By Dr. Stephen Sniegoski.

Veterans News NowThe Founders of the United States believed that it was essential for citizens to be well informed in order to have a workable self-government. Being schooled in the classics, in which the socio-political views of Plato and Aristotle held sway, they believed that the popular governments of the ancient world had foundered due to the common people’s lack of knowledge and thus their inevitable tendency to be deceived by demagogues. As James Madison, known as the father of the US Constitution, put it: “Democracy is the most vile form of government . . . democracies have ever been spectacles of turbulence and contention . . . incompatible with personal security or the rights of property.” John Adams, a signer of the Declaration of Independence and the second US President, stated: “Democracy never lasts long. It soon wastes, exhausts, and murders itself. There was never a democracy yet that did not commit suicide.” And Thomas Jefferson, the principal author of the Declaration of Independence, who is generally portrayed as being the Founder most favorable toward the common people, opined: “The majority, oppressing an individual, is guilty of a crime, abuses its strength, and … breaks up the foundations of society.”

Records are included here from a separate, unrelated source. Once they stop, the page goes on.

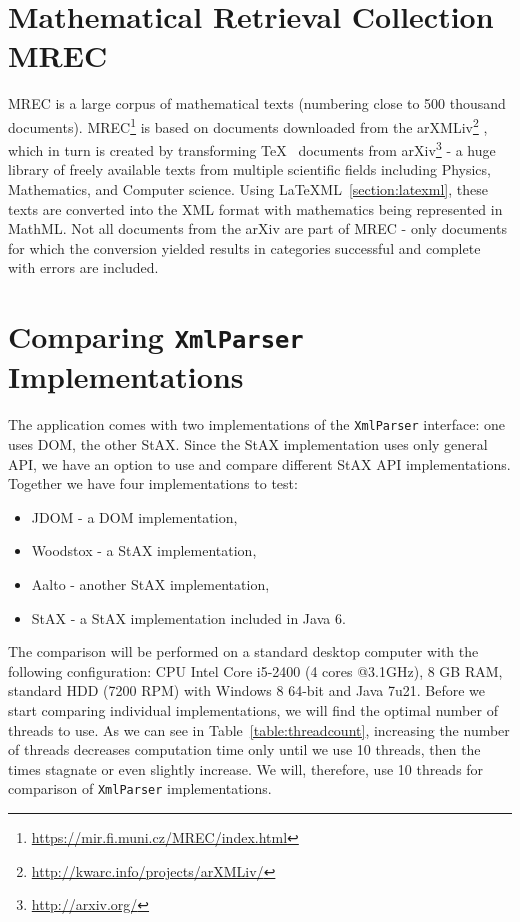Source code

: \documentclass[11pt,oneside,final]{fithesis2}
\begin{document}
\section{Mathematical Retrieval Collection MREC}
\label{section:mrec}
MREC \cite{mrec:mrec2011} is a large corpus of mathematical texts (numbering close to 500 thousand documents). MREC\footnote{\url{https://mir.fi.muni.cz/MREC/index.html}} is based on documents downloaded from the arXMLiv\footnote{\url{http://kwarc.info/projects/arXMLiv/}} \cite{mrec:arXMLiv2010}, which in turn is created by transforming \TeX~ documents from arXiv\footnote{\url{http://arxiv.org/}} - a huge library of freely available texts from multiple scientific fields including Physics, Mathematics, and Computer science. Using \LaTeX ML~\ref{section:latexml}, these texts are converted into the XML format with mathematics being represented in MathML. Not all documents from the arXiv are part of MREC - only documents for which the conversion yielded results in categories successful and complete with errors are included.


\section{Comparing \texttt{XmlParser} Implementations}
\label{section:compareparsers}
The application comes with two implementations of the \texttt{XmlParser} interface: one uses DOM, the other StAX. Since the StAX implementation uses only general API, we have an option to use and compare different StAX API implementations. Together we have four implementations to test:
\begin{itemize}
\item JDOM - a DOM implementation,
\item Woodstox - a StAX implementation,
\item Aalto - another StAX implementation,
\item StAX - a StAX implementation included in Java 6.
\end{itemize} 

The comparison will be performed on a standard desktop computer with the following configuration: CPU Intel Core i5-2400 (4 cores @3.1GHz), 8 GB RAM, standard HDD (7200 RPM) with Windows 8 64-bit and Java 7u21. Before we start comparing individual implementations, we will find the optimal number of threads to use. As we can see in Table~\ref{table:threadcount}, increasing the number of threads decreases computation time only until we use 10 threads, then the times stagnate or even slightly increase. We will, therefore, use 10 threads for comparison of \texttt{XmlParser} implementations.
\end{document}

Because the American people would have a prominent role in the new republic, leading figures such as Jefferson saw education to be a major means by which the problems that had plagued popular rule in the past could be overcome. But while the American people today have far more formal education than ever before, the dominant political discourse, adhered to by most respectable people, is set by the mainstream media, and much of its information is misinformation, if not actual disinformation. Nowhere is this more apparent than in the realm of foreign policy, a subject in which common, everyday wisdom has only marginal applicability, thus requiring the American people to depend on what they receive from the mainstream media.

ISIS militants backed by US, Israel, KSA

Moreover, as the ISIS (Islamic State of Iraq and Syria) radical jihadists sweep through Iraq, who should appear in the mainstream media providing advice on proper US Middle East policy but the neocons who masterminded the war on Iraq that created the very conditions for the success of ISIS. Once again they are arguing for American military intervention in that country. Ignored is the fact that the neocons managed to be uncannily wrong in virtually all of their prognostications made during the run-up to the war on Iraq. They were wrong about Saddam’s alleged huge stockpile of WMD and UAVs (unmanned aerial vehicles), which supposedly could deliver that WMD not only against America’s friends in the Middle East but even against the US homeland. They were wrong about Saddam having a close connection to the al-Qaida terrorists, to whom he might provide WMD.   They incorrectly claimed that the war would be a “cakewalk” requiring few American troops since the Iraqi army and people in general would purportedly join in the fight to liberate themselves from Saddam. They maintained that once the Saddam regime was overthrown Iraqis of all backgrounds would form a new democratic government that would provide a model for the rest of the Middle East to follow. And they held that the cost to America for this utopian result would be easily covered by a bonanza of oil that would benefit the American government and consumers.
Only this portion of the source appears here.